Last Tuesday, coincidentally, AvannaK on Tumblr posted a few old Naruto fanfics that she had written when she was younger, with apologies for characterization and shipping. I thought they were well written and had less obsessive shipping than a few young adult novels I had read over the weekend, and told her so. So did a few followers, but she still responded with modesty:

Jumping7Salon:Awwwwwww I want to give 20 year old Avanna a hug!!
AvannaK: or a smack in the face with a dictionary

Image source: https://farm3.staticflickr.com/2332/2223106956_af70c2bdf1_z_d.jpg


Writers always have that interesting contradiction: the egotistic ones, like me, know that we can write well, and we submit works when we feel they are ready to be published, but we also have some works that can never reach the proper light of day, and when they do, they are like the rogue dandelions that the gardeners could not pull out. I don't think I can ever read the bad fanfiction that I wrote when I was a teenager, but a few of them are still floating around online; half a dozen more disappeared when I switched computer hard drives. No, I will not tell you that pseudonym I used.

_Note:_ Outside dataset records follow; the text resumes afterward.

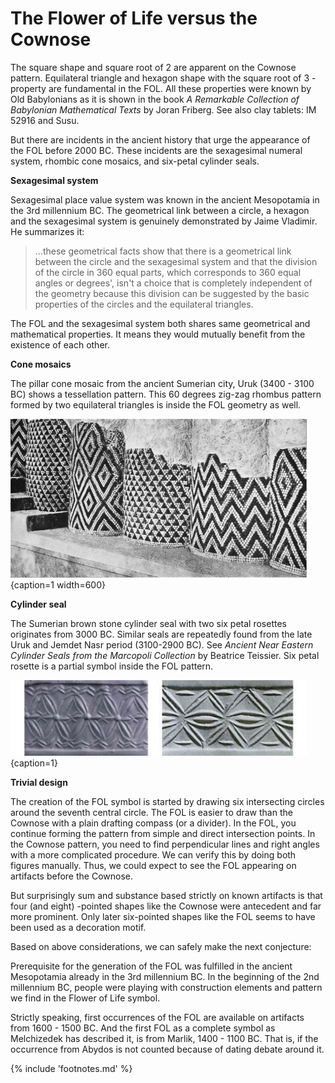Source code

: # The Flower of Life versus the Cownose

The square shape and square root of 2 are apparent on the Cownose pattern. Equilateral triangle and hexagon shape with the square root of 3 -property are fundamental in the FOL. All these properties were known by Old Babylonians as it is shown in the book *A Remarkable Collection of Babylonian Mathematical Texts*<!-- cite author="Joran Friberg" title="A Remarkable Collection of Babylonian Mathematical Texts" date="2007" location="MS 3051 on the page 207" type="article" href="http://www.new1.dli.ernet.in/data1/upload/insa/INSA_2/20005a5d_1.pdf" --> by Joran Friberg. See also clay tablets: IM 52916<!-- cite author="David Fowler and Eleanor Robson" title="Square Root Approximations in Old Babylonian Mathematics" date="1998" location="" type="article" href="http://math.berkeley.edu/~lpachter/128a/Babylonian_sqrt2.pdf" --> and Susu<!-- cite author="Swapan Kumar Adhikaari" title="Babylonian mathematics" date="1997" location="" type="article" href="http://www.new1.dli.ernet.in/data1/upload/insa/INSA_2/20005a5d_1.pdf" -->.

But there are incidents in the ancient history that urge the appearance of the FOL before 2000 BC. These incidents are the sexagesimal numeral system, rhombic cone mosaics, and six-petal cylinder seals.

**Sexagesimal system**

Sexagesimal place value system was known in the ancient Mesopotamia in the 3rd millennium BC. The geometrical link between a circle, a hexagon and the sexagesimal system is genuinely demonstrated by Jaime Vladimir<!-- cite author="Jaime Vladimir" title="A geometrical link between the circle and sexagesimal system " date="2005" location="" type="article" href="http://halshs.archives-ouvertes.fr/docs/00/03/44/42/DOC/geometrical_link_circle_sexagesimal_system.doc" -->. He summarizes it:

> ...these geometrical facts show that there is a geometrical link between the circle and the sexagesimal system and that the division of the circle in 360 equal parts, which corresponds to 360 equal angles or degrees', isn't a choice that is completely independent of the geometry because this division can be suggested by the basic properties of the circles and the equilateral triangles.

The FOL and the sexagesimal system both shares same geometrical and mathematical properties. It means they would mutually benefit from the existence of each other.

<!--
![Abacus or calculation table in base 60 © Jaime Vladimir](./media/abacus-table.png){caption=1 width=300}
-->

**Cone mosaics**

The pillar cone mosaic<!-- cite author="wikipedia.org" title="Cone mosaic courtyard" date="" location="" type="website" href="http://en.wikipedia.org/wiki/Uruk#mediaviewer/File:Pergamonmuseum_Inanna_01.jpg" --> from the ancient Sumerian city, Uruk (3400 - 3100 BC) shows a tessellation pattern. This 60 degrees zig-zag rhombus pattern formed by two equilateral triangles is inside the FOL geometry as well.

![Cone mosaic on a Uruk facade © Staatliche Museen zu Berlin, Vorderasiatisches Museum. Olaf M. Teßmer](./media/cone-mosaic-columns.jpg){caption=1 width=600}

**Cylinder seal**

The Sumerian brown stone cylinder seal<!-- cite author="christies.com" title="The Sumerian brown stone cylinder seal" date="" location="" type="website" href="http://www.christies.com/lotfinder/lot/a-sumerian-brown-stone-cylinder-seal-early-2067180-details.aspx?intObjectID=2067180" --> with two six petal rosettes originates from 3000 BC. Similar seals are repeatedly found from the late Uruk and Jemdet Nasr period (3100-2900 BC). See *Ancient Near Eastern Cylinder Seals from the Marcopoli Collection*<!-- cite author="Beatrice Teissier" title="Ancient Near Eastern Cylinder Seals from the Marcopoli Collection" date="1984" location="page 177" type="book" href="http://www.ucpress.edu/op.php?isbn=9780520049277" --> by Beatrice Teissier. Six petal rosette is a partial symbol inside the FOL pattern.

![Cylinder seals © christies.com (left), Marcopoli Collections (right)](./media/cylinder-seals.png){caption=1}

**Trivial design**

The creation of the FOL symbol is started by drawing six intersecting circles around the seventh central circle. The FOL is easier to draw than the Cownose with a plain drafting compass (or a divider). In the FOL, you continue forming the pattern from simple and direct intersection points. In the Cownose pattern, you need to find perpendicular lines and right angles with a more complicated procedure. We can verify this by doing both figures manually. Thus, we could expect to see the FOL appearing on artifacts before the Cownose.

But surprisingly sum and substance based strictly on known artifacts is that four (and eight) -pointed shapes like the Cownose were antecedent and far more prominent. Only later six-pointed shapes like the FOL seems to have been used as a decoration motif.

Based on above considerations, we can safely make the next conjecture:

<!-- note -->

Prerequisite for the generation of the FOL was fulfilled in the ancient Mesopotamia already in the 3rd millennium BC. In the beginning of the 2nd millennium BC, people were playing with construction elements and pattern we find in the Flower of Life symbol.

<!-- endnote -->

Strictly speaking, first occurrences of the FOL are available on artifacts from 1600 - 1500 BC. And the first FOL as a complete symbol as Melchizedek has described it, is from Marlik, 1400 - 1100 BC. That is, if the occurrence from Abydos is not counted because of dating debate around it.

{% include 'footnotes.md' %}
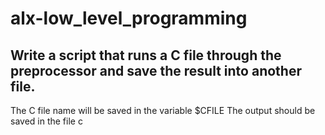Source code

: # alx-low_level_programming
## Write a script that runs a C file through the preprocessor and save the result into another file.

The C file name will be saved in the variable $CFILE
The output should be saved in the file c
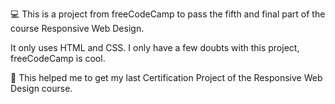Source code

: 💻 This is a project from freeCodeCamp to pass the fifth and final part of the course Responsive Web Design.

It only uses HTML and CSS. I only have a few doubts with this project, freeCodeCamp is cool.

🚀 This helped me to get my last Certification Project of the Responsive Web Design course.

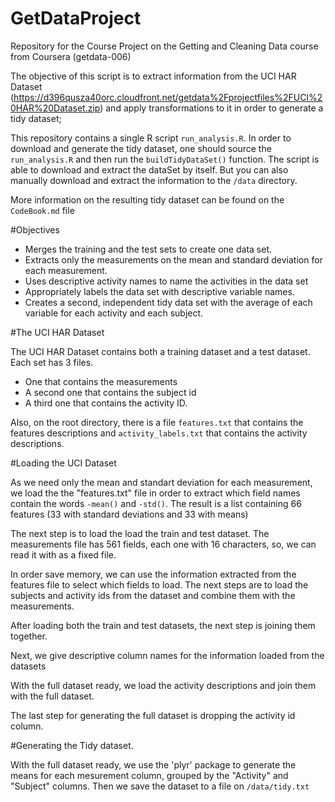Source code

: GetDataProject
==============

Repository for the Course Project on the Getting and Cleaning Data course from Coursera (getdata-006)

The objective of this script is to extract information from the UCI HAR Dataset (https://d396qusza40orc.cloudfront.net/getdata%2Fprojectfiles%2FUCI%20HAR%20Dataset.zip) and apply transformations to it in order to generate a tidy dataset;

This repository contains a single R script `run_analysis.R`. In order to download and generate the tidy dataset, one should source the `run_analysis.R` and then run the `buildTidyDataSet()` function. The script is able to download and extract the dataSet by itself. But you can also manually download and extract the information to the `/data` directory.

More information on the resulting tidy dataset can be found on the `CodeBook.md` file


#Objectives

- Merges the training and the test sets to create one data set.
- Extracts only the measurements on the mean and standard deviation for each measurement. 
- Uses descriptive activity names to name the activities in the data set
- Appropriately labels the data set with descriptive variable names. 
- Creates a second, independent tidy data set with the average of each variable for each activity and each subject. 



#The UCI HAR Dataset

The UCI HAR Dataset contains both a training dataset and a test dataset. Each set has 3 files. 

- One that contains the measurements
- A second one that contains the subject id
- A third one that contains the activity ID. 

Also, on the root directory, there is a file `features.txt` that contains the features descriptions and `activity_labels.txt` that contains the activity descriptions.


#Loading the UCI Dataset

As we need only the mean and standart deviation for each measurement, we load the the "features.txt" file in order to extract which field names contain the words `-mean()` and `-std()`. The result is a list containing 66 features (33 with standard deviations and 33 with means)

The next step is to load the load the train and test dataset. The measurements file has 561 fields, each one with 16 characters, so, we can read it with as a fixed file. 

In order save memory, we can use the information extracted from the features file to select which fields to load. The next steps are to load the subjects and activity ids from the dataset and combine them with the measurements.

After loading both the train and test datasets, the next step is joining them together.

Next, we give descriptive column names for the information loaded from the datasets    

With the full dataset ready, we load the activity descriptions and join them with the full dataset. 

The last step for generating the full dataset is dropping the activity id column.
    
#Generating the Tidy dataset.

With the full dataset ready, we use the 'plyr' package to generate the means for each mesurement column, grouped by the "Activity" and "Subject" columns. Then we save the dataset to a file on `/data/tidy.txt`



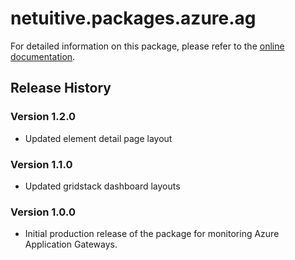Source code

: # netuitive.packages.azure.ag

For detailed information on this package, please refer to the [online documentation](https://help.netuitive.com/Content/Integrations/microsoft_azure.htm).

## Release History

### Version 1.2.0

* Updated element detail page layout

### Version 1.1.0

* Updated gridstack dashboard layouts

### Version 1.0.0

* Initial production release of the package for monitoring Azure Application Gateways.
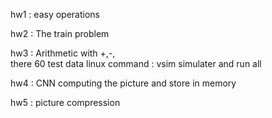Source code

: hw1 : easy operations

hw2 : The train problem

hw3 : Arithmetic with +,-,\
there 60 test data
linux command : vsim
simulater and run all 

hw4 : CNN 
computing the picture and store in memory

hw5 : picture compression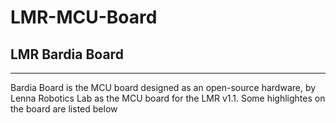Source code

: # LMR-MCU-Board

## LMR Bardia Board
-------
Bardia Board is the MCU board designed as an open-source hardware, by Lenna Robotics Lab as the MCU board for the LMR v1.1. Some highlightes on the board are listed below 
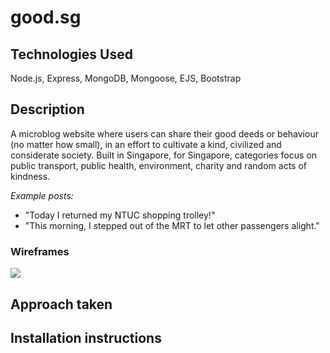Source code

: # good.sg

## Technologies Used
Node.js, Express, MongoDB, Mongoose, EJS, Bootstrap

## Description
A microblog website where users can share their good deeds or behaviour (no matter how small), in an effort to cultivate a kind, civilized and considerate society. Built in Singapore, for Singapore, categories focus on public transport, public health, environment, charity and random acts of kindness.

*Example posts:*
* "Today I returned my NTUC shopping trolley!"
* "This morning, I stepped out of the MRT to let other passengers alight."

### Wireframes

<img src="https://i.imgur.com/PWscueJ.jpg" />



## Approach taken



## Installation instructions

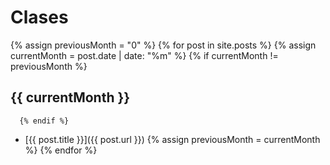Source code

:# Clases

  {% assign previousMonth = "0" %}
  {% for post in site.posts %}
     {% assign currentMonth = post.date | date: "%m" %}
      {% if currentMonth != previousMonth %}
## {{ currentMonth }}
      {% endif %}
* [{{ post.title }}]({{ post.url }})
      {% assign previousMonth = currentMonth %}
  {% endfor %}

We writers have one thing in common when we have success, big or small: self-deprecation. Our old works embarrass us because we know what we did wrong then, and that we can do better now. AvannaK's concern involved her not knowing how to characterize Sakura in Naruto fanfiction, since it seems that when we fanfiction writers started out we tended to make our girl characters obsessed with the guys or vice versa, giving no thoughts to canon. With that said, she still finds the right words and phrasing to paint vivid scenes.  
For context, Sakura takes a bit to warm up to Naruto in canon.
Image source: https://farm3.staticflickr.com/2253/2434786922_bce339e47a_z_d.jpg?zz=1
 
When submitting I try to hold onto my ego and belief that "THIS story is good!" and I ride on a high that it's going well, that "THIS story" will be the one to earn professional rates. The few times that I get an acceptance on the first try, like with "The Opera Singer," it brings a great sense of vindication especially when those stories come from a dark place. The times when a story that I work hard on gets nothing? I feel like a wave has flipped me over, and that the story isn't good enough. That it has lost my edge.

Some of these stories, I have retired because I run out of places to send them. I don't delete them like I used to, but I feel ready to move on to other stories, that feel right, and get back to the troubled ones when I know how to fix them. Probably when I have more energy I'll deal with them properly, and understand what to change. My endings are still fairly weak, but I'm getting better at them. 

Image source: https://farm6.staticflickr.com/5096/5459331064_b824d401d5_z_d.jpg
In the meantime? I'll watch the embarrassing dandelions bloom in my garden of stories. They deserve a small place, for having helped me start.  And I'll keep praising Avanna's works, old and new,  because her dandelions are undiluted power.